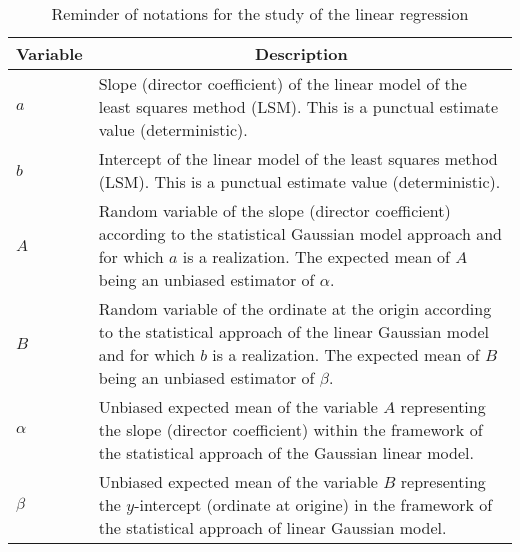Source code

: 	\begin{table}[H]
	\begin{center}
			\begin{tabular}{|p{1cm}|p{10cm}|}
				\hline
				\multicolumn{1}{c}{\cellcolor{black!30}\textbf{Variable}} & 
  \multicolumn{1}{c}{\cellcolor{black!30}\textbf{Description}} \\ \hline
				$a$ & Slope (director coefficient) of the linear model of the least squares method (LSM). This is a punctual estimate value (deterministic). \\ \hline
				$b$ & Intercept of the linear model of the least squares method (LSM). This is a punctual estimate value (deterministic).\\ \hline
				$A$ & Random variable of the slope (director coefficient) according to the statistical Gaussian model approach and for which $a$ is a realization. The expected mean of $A$ being an unbiased estimator of $\alpha$.\\ \hline
				$B$ & Random variable of the ordinate at the origin according to the statistical approach of the linear Gaussian model and for which $b$ is a realization. The expected mean of $B$ being an unbiased estimator of $\beta$.  \\ \hline
				$\alpha$ &	Unbiased expected mean of the variable $A$ representing the slope (director coefficient) within the framework of the statistical approach of the Gaussian linear model.  \\ \hline
				$\beta$ & Unbiased expected mean of the variable $B$ representing the $y$-intercept (ordinate at origine) in the framework of the statistical approach of linear Gaussian model.  \\ \hline
		\end{tabular}
	\end{center}
	\caption{Reminder of notations for the study of the linear regression}
	\end{table}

PROBLEM TO SOLVE = The data above must be reproduced exactly, without any of its pictures.

RESULT OF THE EXERCISE =
Source code

: 	\begin{table}[H]
	\begin{center}
			\begin{tabular}{|p{1cm}|p{10cm}|}
				\hline
				\multicolumn{1}{c}{\cellcolor{black!30}\textbf{Variable}} & 
  \multicolumn{1}{c}{\cellcolor{black!30}\textbf{Description}} \\ \hline
				$a$ & Slope (director coefficient) of the linear model of the least squares method (LSM). This is a punctual estimate value (deterministic). \\ \hline
				$b$ & Intercept of the linear model of the least squares method (LSM). This is a punctual estimate value (deterministic).\\ \hline
				$A$ & Random variable of the slope (director coefficient) according to the statistical Gaussian model approach and for which $a$ is a realization. The expected mean of $A$ being an unbiased estimator of $\alpha$.\\ \hline
				$B$ & Random variable of the ordinate at the origin according to the statistical approach of the linear Gaussian model and for which $b$ is a realization. The expected mean of $B$ being an unbiased estimator of $\beta$.  \\ \hline
				$\alpha$ &	Unbiased expected mean of the variable $A$ representing the slope (director coefficient) within the framework of the statistical approach of the Gaussian linear model.  \\ \hline
				$\beta$ & Unbiased expected mean of the variable $B$ representing the $y$-intercept (ordinate at origine) in the framework of the statistical approach of linear Gaussian model.  \\ \hline
		\end{tabular}
	\end{center}
	\caption{Reminder of notations for the study of the linear regression}
	\end{table}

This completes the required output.